In the statement released after Friday’s proceedings, IPOB said that in the cross‑appeal filed by the Nigerian government in response to Kanu’s appeal, the Federal Republic admitted that the Federal High Court presided over by Justice Omotosho convicted and sentenced Kanu without jurisdiction.

“The judgment delivered by Justice James Omotosho on 20 November 2025 has created a crisis far bigger than the fate of Onyendu Mazi Nnamdi Kanu. It has created a crisis of institutional credibility,” IPOB said.

“What makes the situation extraordinary is that the Federal Government itself has now supplied one of the most devastating pieces of evidence against the judgment,” the statement added.

“In its Cross‑Appeal as argued in the Brief of Argument filed today (Friday), the Respondent (Federal Republic of Nigeria) expressly admitted that James Omotosho J, ‘acted without jurisdiction’ when it imposed the sentence of life imprisonment instead of the death penalty,” IPOB continued.

“The Federal Government has effectively fired a cannon through the heart of the judgment it is simultaneously attempting to defend,” the group said.

A court either possesses jurisdiction throughout the proceedings or it does not. That principle has governed Nigerian law for decades, IPOB noted.

“If the trial court lacked jurisdiction to impose sentence, as the Federal Government now asserts, then the same trial court lacked jurisdiction to produce the conviction from which the sentence supposedly arose. The conviction and sentence are juridically inseparable. One cannot survive without the other,” IPOB said.

Alleging that the Federal Government has inadvertently turned itself into a witness against its own judgment, IPOB said the development poses a danger for the Nigerian judiciary.

It added, “Any attempt by the Court of Appeal to affirm the conviction while simultaneously accepting the Federal Government’s admission regarding jurisdiction would require the creation of an entirely new species of criminal jurisprudence unknown to Nigeria, unknown to the Commonwealth, and unknown to the common‑law world.”

“The court would effectively be saying that a trial court can lack jurisdiction and yet validly convict,” IPOB warned.

The separatist group stated that the Nigerian government has created a problem for itself in its alleged attempt to use the invocation of the death penalty to intimidate Kanu into renouncing Biafra restoration. “They instead shot themselves in the foot,” IPOB said.
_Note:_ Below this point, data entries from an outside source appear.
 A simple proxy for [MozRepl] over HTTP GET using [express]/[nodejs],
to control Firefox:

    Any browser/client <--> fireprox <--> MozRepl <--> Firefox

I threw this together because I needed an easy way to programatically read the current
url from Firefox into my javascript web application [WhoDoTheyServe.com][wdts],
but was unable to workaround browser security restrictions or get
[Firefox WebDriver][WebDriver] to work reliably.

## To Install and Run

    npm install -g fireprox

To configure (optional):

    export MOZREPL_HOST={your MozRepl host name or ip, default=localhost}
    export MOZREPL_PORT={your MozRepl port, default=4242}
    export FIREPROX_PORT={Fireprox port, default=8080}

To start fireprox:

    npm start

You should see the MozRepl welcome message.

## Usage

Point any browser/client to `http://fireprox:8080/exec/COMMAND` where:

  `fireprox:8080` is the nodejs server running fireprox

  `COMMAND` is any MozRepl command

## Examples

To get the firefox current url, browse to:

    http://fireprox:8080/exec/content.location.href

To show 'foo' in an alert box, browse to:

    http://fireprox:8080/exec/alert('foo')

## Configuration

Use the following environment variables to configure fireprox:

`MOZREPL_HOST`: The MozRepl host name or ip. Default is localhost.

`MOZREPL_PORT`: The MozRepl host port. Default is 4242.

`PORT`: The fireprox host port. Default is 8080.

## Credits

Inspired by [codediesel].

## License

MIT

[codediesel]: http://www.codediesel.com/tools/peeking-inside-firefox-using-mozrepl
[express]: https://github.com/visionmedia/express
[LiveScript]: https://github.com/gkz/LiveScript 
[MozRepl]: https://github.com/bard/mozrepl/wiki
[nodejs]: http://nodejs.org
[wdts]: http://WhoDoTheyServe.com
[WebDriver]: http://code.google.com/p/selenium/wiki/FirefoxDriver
Kanu and his lawyers had, in contesting Justice Omotosho’s judgment, insisted that the conviction was based on a repealed law.

With the commencement of the appeal, the group declared that the Nigerian judiciary is on trial.

The statement said, “today our leader and prophet filed the long‑awaited appeal following Omotosho’s conviction judgment. The issue before the Court of Appeal in the case of Onyendu Mazi Nnamdi Kanu is no longer merely about one man.”

“It is now about whether the Nigerian judicial system is prepared to remain a legal institution or whether it is prepared to openly repudiate its own foundational principles. Nigerian judiciary, from the Supreme Court to the lowest in the land is effectively on trial before the whole world starting from today.”

According to IPOB, the appeal has assumed significance far beyond the immediate parties involved in the case – Nnamdi Kanu and the Nigerian government.

The statement added, “The Court of Appeal is no longer deciding merely whether Onyendu Mazi Nnamdi Kanu should be convicted. It is deciding whether long‑established principles of Nigerian criminal law still mean what they say.”

“It would have to explain how a conviction can stand when the trial judge himself acknowledged that without a written law there can be no conviction. TPAA was not a written law in force in Nigeria as at 20 November 2025.”

The Nigerian judiciary now stands at a crossroads. One path preserves the integrity of constitutional government. The other path requires the abandonment of principles repeatedly proclaimed by Nigerian courts over many decades, IPOB said.

The Federal Government has, in effect, informed the Court of Appeal that the trial court lacked jurisdiction. The question now becomes unavoidable: If the trial court lacked jurisdiction, what exactly is left to affirm?

IPOB called on all defenders of constitutionalism, both within Nigeria and internationally, to closely observe proceedings in the appeal.